Horas más tarde, después de dejar atrás el barrio y ya boca arriba en mi cama pienso en ellos. En ‘Zeta’, en ‘Caregato’, en ‘Lenin’. Cada frase que me dijeron me hiere como un puñal. Cada rostro de un niño drogado me impide cerrar los ojos.

La dulce voz de la pequeña ofreciéndose por míseros dos mil pesos me hace preguntarme si acaso Cali es una ciudad ciega, sorda y muda. Intento explicarme cómo es posible que todo esto que viví ocurra a 140 pasos del Palacio de Justicia, a cuatro cuadras de la Iglesia de Santa Rosa, al lado del barrio Alameda.

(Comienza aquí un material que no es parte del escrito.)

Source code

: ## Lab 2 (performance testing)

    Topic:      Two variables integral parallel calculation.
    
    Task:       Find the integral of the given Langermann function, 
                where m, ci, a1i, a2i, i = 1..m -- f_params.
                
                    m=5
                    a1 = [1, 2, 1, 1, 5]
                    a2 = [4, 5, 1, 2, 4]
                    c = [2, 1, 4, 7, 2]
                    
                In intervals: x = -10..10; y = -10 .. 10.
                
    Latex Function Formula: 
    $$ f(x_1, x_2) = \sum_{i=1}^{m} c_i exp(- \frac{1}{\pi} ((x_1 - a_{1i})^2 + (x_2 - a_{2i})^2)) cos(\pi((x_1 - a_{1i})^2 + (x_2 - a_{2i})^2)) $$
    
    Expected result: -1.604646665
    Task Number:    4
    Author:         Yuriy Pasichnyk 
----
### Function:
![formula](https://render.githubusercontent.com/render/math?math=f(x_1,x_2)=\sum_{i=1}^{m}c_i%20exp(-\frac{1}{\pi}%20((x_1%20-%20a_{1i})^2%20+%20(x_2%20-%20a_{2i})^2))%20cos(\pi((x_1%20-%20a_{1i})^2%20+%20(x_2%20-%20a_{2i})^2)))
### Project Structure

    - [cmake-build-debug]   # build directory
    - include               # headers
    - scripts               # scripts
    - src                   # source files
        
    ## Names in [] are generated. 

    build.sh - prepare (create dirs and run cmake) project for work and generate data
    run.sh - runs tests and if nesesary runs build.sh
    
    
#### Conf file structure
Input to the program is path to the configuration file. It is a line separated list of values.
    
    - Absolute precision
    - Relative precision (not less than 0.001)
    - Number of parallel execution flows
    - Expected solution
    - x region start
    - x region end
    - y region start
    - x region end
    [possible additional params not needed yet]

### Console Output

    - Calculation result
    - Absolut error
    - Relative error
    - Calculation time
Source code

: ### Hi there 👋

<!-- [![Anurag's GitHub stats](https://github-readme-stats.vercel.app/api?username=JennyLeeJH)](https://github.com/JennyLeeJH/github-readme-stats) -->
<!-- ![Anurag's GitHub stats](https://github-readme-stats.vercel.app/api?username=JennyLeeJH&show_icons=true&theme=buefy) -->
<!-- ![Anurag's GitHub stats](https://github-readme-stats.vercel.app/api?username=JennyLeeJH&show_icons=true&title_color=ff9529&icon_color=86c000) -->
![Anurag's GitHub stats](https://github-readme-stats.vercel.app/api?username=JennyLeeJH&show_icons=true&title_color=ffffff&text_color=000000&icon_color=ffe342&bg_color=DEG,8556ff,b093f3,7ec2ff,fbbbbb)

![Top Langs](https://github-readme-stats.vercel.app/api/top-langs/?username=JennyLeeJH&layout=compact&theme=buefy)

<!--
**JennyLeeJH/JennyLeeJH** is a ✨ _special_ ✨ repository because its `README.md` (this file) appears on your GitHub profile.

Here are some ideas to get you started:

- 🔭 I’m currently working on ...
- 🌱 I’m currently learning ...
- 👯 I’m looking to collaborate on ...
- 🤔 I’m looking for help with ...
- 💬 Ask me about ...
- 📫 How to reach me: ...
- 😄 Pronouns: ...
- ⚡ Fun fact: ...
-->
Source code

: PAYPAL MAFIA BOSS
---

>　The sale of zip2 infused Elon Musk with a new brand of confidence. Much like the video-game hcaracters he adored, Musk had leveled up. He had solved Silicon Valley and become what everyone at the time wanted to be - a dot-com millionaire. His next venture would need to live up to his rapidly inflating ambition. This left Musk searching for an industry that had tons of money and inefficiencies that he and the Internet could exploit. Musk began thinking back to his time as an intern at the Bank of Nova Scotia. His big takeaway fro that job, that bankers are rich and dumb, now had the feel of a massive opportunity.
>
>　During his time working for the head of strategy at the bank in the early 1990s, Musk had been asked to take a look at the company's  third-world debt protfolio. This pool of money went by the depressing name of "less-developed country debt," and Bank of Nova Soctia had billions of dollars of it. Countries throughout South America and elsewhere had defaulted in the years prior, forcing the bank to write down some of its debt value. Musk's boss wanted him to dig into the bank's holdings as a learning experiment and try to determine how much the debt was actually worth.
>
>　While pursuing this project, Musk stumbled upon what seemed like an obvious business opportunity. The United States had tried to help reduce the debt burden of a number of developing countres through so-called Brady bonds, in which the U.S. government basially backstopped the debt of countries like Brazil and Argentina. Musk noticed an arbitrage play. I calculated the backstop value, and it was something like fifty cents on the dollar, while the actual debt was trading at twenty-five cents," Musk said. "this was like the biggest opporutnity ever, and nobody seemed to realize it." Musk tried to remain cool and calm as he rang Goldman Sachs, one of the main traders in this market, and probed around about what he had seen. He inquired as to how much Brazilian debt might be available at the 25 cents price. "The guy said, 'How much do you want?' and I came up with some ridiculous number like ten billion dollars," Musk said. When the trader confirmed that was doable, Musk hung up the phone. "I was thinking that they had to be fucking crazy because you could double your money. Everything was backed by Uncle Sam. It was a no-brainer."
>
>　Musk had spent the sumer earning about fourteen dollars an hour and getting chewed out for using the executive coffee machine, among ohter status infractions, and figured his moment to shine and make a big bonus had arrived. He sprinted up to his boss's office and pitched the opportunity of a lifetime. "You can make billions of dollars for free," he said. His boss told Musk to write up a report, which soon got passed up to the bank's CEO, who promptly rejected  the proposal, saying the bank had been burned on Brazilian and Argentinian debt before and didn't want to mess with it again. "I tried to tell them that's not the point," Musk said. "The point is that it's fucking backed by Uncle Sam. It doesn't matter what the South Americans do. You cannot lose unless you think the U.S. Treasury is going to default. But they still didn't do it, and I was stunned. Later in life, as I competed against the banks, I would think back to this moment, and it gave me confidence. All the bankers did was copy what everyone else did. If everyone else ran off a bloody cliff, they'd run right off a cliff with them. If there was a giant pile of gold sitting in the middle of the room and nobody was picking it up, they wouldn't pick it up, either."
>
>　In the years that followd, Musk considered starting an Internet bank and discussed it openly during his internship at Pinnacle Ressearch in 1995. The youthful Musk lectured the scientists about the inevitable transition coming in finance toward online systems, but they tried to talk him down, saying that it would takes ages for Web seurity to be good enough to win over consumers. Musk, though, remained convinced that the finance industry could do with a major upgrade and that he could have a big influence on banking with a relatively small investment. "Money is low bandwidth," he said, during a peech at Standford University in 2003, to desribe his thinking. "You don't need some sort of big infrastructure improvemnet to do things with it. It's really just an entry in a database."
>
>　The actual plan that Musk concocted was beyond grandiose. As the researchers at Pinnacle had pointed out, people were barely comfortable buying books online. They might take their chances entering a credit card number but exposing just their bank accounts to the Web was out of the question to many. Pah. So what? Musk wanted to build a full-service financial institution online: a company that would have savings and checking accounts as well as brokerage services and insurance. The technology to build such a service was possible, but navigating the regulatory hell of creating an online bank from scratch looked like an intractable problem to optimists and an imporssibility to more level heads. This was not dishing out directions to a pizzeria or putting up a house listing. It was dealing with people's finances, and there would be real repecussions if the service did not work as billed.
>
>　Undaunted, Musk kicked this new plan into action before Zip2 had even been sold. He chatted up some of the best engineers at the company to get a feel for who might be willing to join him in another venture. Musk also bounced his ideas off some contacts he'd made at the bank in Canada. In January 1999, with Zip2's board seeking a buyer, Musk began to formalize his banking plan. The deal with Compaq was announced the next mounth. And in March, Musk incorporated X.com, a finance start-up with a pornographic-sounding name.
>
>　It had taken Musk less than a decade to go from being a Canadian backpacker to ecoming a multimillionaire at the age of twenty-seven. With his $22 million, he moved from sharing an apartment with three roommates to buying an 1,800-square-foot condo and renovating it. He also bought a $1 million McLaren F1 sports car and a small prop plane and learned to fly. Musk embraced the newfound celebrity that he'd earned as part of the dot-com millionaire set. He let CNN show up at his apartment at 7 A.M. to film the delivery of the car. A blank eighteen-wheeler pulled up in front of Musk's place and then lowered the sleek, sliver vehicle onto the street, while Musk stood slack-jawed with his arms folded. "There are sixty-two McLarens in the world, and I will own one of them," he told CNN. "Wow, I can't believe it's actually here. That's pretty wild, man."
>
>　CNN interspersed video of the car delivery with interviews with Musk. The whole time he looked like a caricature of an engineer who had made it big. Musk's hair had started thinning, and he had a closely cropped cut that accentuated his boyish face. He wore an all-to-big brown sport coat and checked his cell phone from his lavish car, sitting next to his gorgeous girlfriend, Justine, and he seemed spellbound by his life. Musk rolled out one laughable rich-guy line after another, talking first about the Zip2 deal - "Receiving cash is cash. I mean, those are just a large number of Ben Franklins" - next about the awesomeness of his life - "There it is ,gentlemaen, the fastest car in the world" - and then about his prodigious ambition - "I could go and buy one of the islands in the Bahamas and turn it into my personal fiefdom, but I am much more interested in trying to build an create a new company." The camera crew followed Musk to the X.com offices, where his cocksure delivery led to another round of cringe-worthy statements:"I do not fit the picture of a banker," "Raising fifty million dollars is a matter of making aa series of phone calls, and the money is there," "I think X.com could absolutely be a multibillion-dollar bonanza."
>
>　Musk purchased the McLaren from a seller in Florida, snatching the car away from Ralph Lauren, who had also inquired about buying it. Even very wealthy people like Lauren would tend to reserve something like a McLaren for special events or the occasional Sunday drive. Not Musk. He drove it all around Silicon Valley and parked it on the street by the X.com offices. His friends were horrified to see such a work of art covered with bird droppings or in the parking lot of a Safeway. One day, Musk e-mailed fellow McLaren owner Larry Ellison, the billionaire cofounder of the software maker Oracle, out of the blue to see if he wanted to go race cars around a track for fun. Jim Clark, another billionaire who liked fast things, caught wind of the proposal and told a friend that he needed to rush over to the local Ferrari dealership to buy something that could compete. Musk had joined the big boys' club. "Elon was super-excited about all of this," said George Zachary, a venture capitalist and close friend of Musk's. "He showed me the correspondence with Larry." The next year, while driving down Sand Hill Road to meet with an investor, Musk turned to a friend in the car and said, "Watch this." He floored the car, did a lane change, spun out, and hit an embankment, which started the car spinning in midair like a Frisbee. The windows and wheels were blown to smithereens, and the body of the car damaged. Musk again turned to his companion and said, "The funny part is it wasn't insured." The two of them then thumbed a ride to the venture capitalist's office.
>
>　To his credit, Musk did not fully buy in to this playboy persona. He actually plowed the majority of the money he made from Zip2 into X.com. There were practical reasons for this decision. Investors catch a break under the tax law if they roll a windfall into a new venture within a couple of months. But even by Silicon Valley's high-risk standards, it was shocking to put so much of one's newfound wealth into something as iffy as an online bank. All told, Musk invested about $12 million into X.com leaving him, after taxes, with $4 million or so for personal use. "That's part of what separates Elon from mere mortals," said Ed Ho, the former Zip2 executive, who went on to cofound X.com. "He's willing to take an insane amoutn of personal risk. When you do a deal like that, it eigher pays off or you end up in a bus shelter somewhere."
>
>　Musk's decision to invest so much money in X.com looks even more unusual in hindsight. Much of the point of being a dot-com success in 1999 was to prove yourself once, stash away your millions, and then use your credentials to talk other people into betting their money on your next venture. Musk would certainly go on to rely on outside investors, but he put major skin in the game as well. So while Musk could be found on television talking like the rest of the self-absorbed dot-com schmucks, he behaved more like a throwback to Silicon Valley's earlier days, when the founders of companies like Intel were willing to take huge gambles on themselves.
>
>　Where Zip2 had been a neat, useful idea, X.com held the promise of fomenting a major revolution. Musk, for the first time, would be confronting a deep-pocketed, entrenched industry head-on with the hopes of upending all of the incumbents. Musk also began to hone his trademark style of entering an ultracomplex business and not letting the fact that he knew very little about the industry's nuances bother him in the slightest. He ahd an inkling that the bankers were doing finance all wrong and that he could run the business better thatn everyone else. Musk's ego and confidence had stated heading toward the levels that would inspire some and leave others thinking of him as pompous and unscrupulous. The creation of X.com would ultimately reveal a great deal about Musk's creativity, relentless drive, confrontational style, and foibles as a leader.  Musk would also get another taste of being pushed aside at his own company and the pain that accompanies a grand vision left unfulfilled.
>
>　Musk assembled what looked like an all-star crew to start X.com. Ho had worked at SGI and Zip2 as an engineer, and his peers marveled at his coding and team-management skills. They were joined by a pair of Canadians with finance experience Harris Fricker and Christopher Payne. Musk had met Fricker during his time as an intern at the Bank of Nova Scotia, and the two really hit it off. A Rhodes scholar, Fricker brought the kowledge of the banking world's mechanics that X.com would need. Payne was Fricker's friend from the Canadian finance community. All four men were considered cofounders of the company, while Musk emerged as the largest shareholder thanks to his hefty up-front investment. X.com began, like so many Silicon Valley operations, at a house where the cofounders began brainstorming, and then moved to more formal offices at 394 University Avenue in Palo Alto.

Qué ironía.

Una frase que me dijo ‘El filósofo’, un viejo zorro que cayó en desgracia hace ya varias décadas, me da vueltas en la cabeza: “A veces pienso que si ponen una bomba en las cuatro esquinas de este lugar y lo vuelan lo único que se perdería sería la dinamita”.

Cierro los ojos y las imágenes vuelven de nuevo. ¿Quién puso el peso del mundo sobre mis hombros? Niñas prostitutas, bebés asesinos, cuerpos desmembrados por una deuda de $5.000. Ya no lo puedo soportar más. Me doy vuelta en mi cama y desolado, rompo a llorar.